Jungo et al (36) suggested that uncertainty estimates should be coupled with an evaluation of model calibration to ensure that the estimates are sensitive to dataset shift. In a recent study evaluating ML accuracy on ImageNet, Shankar et al (37) stated that a model’s sensitivity to small, naturally occurring dataset shifts is a performance dimension that is not addressed by current ML benchmarks but is easily handled by humans. To move toward clinical translation, considerable work must be done to ensure that interpretability metrics, such as predictive uncertainty, can capture these shifts.

Discussion

The potential for uncertainty estimates to establish trust instills hope for more informed clinical decisions, but no method comes without limitations. With algorithms reaching expert-level performance, ethical decision-making in the context of diagnostic imaging could become even more difficult when the clinician and algorithm differ in their evaluations and/or recommendations for the patient. The potential for diagnostic disparities between the clinician and the computer will lead to an ethical crossroad: who or which is correct?
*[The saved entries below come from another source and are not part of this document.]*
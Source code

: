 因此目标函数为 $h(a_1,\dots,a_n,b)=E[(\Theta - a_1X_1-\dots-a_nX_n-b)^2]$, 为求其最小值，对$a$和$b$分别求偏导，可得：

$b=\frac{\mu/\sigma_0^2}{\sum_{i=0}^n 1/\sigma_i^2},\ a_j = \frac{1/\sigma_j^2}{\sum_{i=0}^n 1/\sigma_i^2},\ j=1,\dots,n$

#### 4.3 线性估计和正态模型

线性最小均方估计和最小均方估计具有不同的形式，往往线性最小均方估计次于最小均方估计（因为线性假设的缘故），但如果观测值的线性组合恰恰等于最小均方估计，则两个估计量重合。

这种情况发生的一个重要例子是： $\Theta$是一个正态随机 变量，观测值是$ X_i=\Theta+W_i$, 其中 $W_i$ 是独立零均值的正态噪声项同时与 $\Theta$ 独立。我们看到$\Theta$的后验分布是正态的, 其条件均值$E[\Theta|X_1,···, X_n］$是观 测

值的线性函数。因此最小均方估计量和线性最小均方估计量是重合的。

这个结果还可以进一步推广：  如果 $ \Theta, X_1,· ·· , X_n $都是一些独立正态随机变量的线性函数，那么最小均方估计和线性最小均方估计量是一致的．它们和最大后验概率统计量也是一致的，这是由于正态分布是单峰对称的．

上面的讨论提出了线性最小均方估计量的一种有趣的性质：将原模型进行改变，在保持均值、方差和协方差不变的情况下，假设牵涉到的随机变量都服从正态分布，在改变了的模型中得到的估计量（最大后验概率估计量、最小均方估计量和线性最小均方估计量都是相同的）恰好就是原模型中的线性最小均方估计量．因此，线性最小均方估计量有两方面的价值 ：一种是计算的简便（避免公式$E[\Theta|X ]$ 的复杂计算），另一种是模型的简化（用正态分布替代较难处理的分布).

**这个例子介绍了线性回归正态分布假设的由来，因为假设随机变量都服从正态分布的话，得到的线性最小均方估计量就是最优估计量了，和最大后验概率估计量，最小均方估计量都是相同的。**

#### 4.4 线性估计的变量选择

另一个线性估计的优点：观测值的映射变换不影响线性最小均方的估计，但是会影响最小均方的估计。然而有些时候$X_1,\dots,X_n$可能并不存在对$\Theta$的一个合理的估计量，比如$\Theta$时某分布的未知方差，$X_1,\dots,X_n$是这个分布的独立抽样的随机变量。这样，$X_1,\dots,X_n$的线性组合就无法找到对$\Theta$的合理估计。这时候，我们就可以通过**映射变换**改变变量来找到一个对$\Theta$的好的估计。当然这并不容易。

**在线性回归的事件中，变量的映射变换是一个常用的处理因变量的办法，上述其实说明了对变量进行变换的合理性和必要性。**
As Grote and Berens (38) describe, should the clinician trust their initial opinion, default to the algorithm, or bring in additional human supervision? If there is a ground truth that can alleviate this disparity, such as referring to pathologic examination, this should be the default course of action, but in some cases, knowing the ground truth is either impractical or impossible. The action made by the clinician will ultimately rest on the trust and understanding they have in the algorithm, along with their experience within the field.

Unfortunately, the dilemma described has no clear answer in many situations. What should be clear is that predictive models add an extra level of complexity that may or may not improve clinical outcomes, depending on how the clinician interacts with the AI platform. That is, additional information might not always streamline the diagnostic process. In routine clinical cases, it is reasonable to ask whether segmentation models would even need estimates of predictive uncertainty, as the radiologist could indicate if the algorithm matches their own prediction. These situations emphasize the necessity for these models to have improved or equal diagnostic performance compared with radiologists, where poor segmentation models would presumably be avoided regardless of whether uncertainty is provided or not. Therefore, the efficacy of these predictive models depends greatly on their performance with in-distribution samples, along with the proper calibration and predictive stability in OOD cases. As clinical data distributions shift, uncertainty is indeed a powerful metric to indicate poor model performance. This becomes relevant in automation pipelines where uncertain predictions can be flagged for further review.

Finally, developing causal DL frameworks provides a promising solution for explainable model composition and prediction, but further research must be done to conclude if causality in DL holds up to its proposed claims (34). Furthermore, the norms surrounding AI in health care must be carefully audited, as defaulting to the algorithm can potentially blur the lines of diagnostic accountability (38).

Conclusion

DL has revolutionized the field of ML and has substantial potential to impact clinical workflows. As model interpretability research continues to accelerate, these efforts will slowly increase clinician trust in AI applications. Furthermore, experience with these models will likely play a key role in their clinical translation. Error always exists, be it from a computational model or through expert human interpretation. We must accept some level of risk when implementing intelligent learning machines, but this risk is acceptable only if it is well understood. Collaboration between researchers, clinicians, and medical imaging regulatory bodies will be paramount to set the groundwork for interpretability, trust, and clinical translation in the coming years.